Return only that part of the material below which starts with the line containing "本文使用交叉熵作为损失函数，" and goes on through the line containing "如上图所示，ResNet34", restated exactly.
- Opening Delimiter -
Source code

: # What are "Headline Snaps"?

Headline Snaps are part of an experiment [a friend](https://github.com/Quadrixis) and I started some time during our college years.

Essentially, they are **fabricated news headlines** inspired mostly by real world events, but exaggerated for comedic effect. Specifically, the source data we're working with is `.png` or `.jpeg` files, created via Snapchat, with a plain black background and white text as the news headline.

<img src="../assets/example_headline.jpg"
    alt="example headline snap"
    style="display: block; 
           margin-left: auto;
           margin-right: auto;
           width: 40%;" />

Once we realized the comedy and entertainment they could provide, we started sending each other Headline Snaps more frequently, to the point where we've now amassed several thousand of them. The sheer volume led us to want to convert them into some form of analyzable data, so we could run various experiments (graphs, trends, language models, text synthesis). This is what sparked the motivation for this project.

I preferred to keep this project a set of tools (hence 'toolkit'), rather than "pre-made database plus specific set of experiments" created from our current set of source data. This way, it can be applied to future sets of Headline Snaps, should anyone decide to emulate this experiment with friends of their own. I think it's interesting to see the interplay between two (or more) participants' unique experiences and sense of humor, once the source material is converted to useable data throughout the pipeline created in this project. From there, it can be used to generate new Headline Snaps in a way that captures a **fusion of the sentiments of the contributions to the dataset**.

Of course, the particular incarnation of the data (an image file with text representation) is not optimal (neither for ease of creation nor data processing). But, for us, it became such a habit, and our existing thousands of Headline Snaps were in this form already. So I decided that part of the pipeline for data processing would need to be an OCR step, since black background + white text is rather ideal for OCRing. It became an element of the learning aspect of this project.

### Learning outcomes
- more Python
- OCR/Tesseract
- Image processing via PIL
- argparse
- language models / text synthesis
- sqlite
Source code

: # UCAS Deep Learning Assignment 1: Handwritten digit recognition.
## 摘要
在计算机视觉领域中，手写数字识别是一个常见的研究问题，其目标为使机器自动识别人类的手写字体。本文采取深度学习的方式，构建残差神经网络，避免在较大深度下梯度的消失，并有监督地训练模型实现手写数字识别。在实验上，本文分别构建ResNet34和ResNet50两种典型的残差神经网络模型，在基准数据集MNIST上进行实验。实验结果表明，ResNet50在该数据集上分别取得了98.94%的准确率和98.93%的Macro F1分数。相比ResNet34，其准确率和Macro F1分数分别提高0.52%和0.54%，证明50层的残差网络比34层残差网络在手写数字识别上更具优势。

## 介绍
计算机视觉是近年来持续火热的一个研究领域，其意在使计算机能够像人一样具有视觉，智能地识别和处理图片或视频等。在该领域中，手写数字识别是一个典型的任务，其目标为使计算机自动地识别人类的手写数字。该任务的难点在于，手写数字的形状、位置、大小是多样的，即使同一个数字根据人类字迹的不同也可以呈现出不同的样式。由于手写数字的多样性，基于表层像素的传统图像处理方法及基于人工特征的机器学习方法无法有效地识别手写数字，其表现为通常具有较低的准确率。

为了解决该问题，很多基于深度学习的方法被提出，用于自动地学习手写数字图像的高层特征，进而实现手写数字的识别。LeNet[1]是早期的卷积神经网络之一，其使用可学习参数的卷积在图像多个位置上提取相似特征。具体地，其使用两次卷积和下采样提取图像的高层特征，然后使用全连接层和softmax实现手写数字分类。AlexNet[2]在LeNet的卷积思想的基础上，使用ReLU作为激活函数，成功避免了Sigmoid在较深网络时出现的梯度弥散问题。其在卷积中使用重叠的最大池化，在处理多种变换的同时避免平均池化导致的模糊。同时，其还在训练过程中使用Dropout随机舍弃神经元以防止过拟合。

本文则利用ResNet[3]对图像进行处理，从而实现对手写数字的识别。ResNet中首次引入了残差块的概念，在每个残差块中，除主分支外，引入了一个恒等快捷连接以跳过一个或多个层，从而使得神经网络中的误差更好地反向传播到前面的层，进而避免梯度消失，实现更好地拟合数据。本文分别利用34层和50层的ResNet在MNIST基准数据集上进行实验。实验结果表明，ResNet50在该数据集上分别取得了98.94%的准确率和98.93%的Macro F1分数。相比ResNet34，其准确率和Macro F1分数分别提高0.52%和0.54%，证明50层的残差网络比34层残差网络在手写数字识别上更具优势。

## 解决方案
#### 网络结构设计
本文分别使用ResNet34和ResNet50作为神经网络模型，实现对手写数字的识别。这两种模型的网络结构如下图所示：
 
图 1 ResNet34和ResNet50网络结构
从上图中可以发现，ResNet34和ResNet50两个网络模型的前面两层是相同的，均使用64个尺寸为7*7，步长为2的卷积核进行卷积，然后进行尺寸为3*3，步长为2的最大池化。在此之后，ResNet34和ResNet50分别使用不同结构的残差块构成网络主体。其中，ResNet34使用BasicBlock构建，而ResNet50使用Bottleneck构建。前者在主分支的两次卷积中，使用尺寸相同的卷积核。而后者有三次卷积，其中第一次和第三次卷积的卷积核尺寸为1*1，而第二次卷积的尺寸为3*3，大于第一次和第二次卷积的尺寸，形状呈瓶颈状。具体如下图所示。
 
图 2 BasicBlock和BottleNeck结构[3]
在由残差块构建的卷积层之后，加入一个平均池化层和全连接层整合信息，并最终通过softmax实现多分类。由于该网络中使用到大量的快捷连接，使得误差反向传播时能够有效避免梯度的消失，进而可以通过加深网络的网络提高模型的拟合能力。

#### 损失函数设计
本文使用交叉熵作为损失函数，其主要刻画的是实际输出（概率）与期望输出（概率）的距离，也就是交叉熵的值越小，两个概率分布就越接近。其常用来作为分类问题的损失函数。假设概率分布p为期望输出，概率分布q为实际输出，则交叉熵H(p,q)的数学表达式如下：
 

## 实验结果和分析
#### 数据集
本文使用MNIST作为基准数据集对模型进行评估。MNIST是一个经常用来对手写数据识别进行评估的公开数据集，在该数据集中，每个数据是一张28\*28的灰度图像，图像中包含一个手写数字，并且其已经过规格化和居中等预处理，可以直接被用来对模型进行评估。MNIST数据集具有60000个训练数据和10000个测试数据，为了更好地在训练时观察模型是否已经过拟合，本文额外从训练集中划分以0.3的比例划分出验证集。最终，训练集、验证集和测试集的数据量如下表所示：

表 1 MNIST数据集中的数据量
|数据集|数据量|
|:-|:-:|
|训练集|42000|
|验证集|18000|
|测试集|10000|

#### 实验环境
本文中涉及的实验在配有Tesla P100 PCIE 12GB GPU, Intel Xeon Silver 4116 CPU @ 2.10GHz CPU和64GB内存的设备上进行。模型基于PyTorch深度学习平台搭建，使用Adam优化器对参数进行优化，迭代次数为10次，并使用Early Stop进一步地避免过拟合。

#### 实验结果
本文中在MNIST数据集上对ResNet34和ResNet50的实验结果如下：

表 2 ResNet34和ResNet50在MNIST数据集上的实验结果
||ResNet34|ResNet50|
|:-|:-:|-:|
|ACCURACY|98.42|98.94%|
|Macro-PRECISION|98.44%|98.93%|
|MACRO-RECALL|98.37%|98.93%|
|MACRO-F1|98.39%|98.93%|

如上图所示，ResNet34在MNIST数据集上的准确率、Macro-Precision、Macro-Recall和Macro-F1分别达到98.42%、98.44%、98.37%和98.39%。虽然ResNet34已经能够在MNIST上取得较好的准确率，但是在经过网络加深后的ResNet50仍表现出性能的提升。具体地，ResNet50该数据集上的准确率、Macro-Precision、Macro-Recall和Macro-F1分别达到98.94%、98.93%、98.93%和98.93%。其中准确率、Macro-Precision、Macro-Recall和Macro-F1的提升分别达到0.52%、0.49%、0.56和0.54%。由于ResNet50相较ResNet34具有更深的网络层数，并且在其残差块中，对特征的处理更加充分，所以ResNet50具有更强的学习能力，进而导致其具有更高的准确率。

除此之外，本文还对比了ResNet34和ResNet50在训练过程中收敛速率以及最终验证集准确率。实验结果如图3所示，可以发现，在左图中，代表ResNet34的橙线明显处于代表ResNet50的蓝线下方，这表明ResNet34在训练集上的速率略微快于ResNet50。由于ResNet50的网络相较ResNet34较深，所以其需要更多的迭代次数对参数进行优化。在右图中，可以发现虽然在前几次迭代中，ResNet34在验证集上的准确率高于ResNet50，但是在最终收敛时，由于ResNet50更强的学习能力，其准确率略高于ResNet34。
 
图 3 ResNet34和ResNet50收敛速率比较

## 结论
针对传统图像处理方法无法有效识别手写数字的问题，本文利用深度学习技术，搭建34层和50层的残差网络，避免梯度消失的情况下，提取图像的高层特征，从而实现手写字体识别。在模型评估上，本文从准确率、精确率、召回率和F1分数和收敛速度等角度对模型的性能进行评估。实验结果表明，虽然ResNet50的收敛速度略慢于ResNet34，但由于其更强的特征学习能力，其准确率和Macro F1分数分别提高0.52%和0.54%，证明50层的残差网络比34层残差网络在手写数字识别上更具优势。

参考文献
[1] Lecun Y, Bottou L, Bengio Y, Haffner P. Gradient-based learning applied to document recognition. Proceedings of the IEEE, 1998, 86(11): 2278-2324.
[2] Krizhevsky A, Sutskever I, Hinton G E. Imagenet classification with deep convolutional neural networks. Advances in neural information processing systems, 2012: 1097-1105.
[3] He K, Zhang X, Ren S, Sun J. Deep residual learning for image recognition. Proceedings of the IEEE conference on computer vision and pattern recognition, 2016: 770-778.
- Closing Delimiter -
* **Task response**:
本文使用交叉熵作为损失函数，其主要刻画的是实际输出（概率）与期望输出（概率）的距离，也就是交叉熵的值越小，两个概率分布就越接近。其常用来作为分类问题的损失函数。假设概率分布p为期望输出，概率分布q为实际输出，则交叉熵H(p,q)的数学表达式如下：
 

## 实验结果和分析
#### 数据集
本文使用MNIST作为基准数据集对模型进行评估。MNIST是一个经常用来对手写数据识别进行评估的公开数据集，在该数据集中，每个数据是一张28\*28的灰度图像，图像中包含一个手写数字，并且其已经过规格化和居中等预处理，可以直接被用来对模型进行评估。MNIST数据集具有60000个训练数据和10000个测试数据，为了更好地在训练时观察模型是否已经过拟合，本文额外从训练集中划分以0.3的比例划分出验证集。最终，训练集、验证集和测试集的数据量如下表所示：

表 1 MNIST数据集中的数据量
|数据集|数据量|
|:-|:-:|
|训练集|42000|
|验证集|18000|
|测试集|10000|

#### 实验环境
本文中涉及的实验在配有Tesla P100 PCIE 12GB GPU, Intel Xeon Silver 4116 CPU @ 2.10GHz CPU和64GB内存的设备上进行。模型基于PyTorch深度学习平台搭建，使用Adam优化器对参数进行优化，迭代次数为10次，并使用Early Stop进一步地避免过拟合。

#### 实验结果
本文中在MNIST数据集上对ResNet34和ResNet50的实验结果如下：

表 2 ResNet34和ResNet50在MNIST数据集上的实验结果
||ResNet34|ResNet50|
|:-|:-:|-:|
|ACCURACY|98.42|98.94%|
|Macro-PRECISION|98.44%|98.93%|
|MACRO-RECALL|98.37%|98.93%|
|MACRO-F1|98.39%|98.93%|

如上图所示，ResNet34在MNIST数据集上的准确率、Macro-Precision、Macro-Recall和Macro-F1分别达到98.42%、98.44%、98.37%和98.39%。虽然ResNet34已经能够在MNIST上取得较好的准确率，但是在经过网络加深后的ResNet50仍表现出性能的提升。具体地，ResNet50该数据集上的准确率、Macro-Precision、Macro-Recall和Macro-F1分别达到98.94%、98.93%、98.93%和98.93%。其中准确率、Macro-Precision、Macro-Recall和Macro-F1的提升分别达到0.52%、0.49%、0.56和0.54%。由于ResNet50相较ResNet34具有更深的网络层数，并且在其残差块中，对特征的处理更加充分，所以ResNet50具有更强的学习能力，进而导致其具有更高的准确率。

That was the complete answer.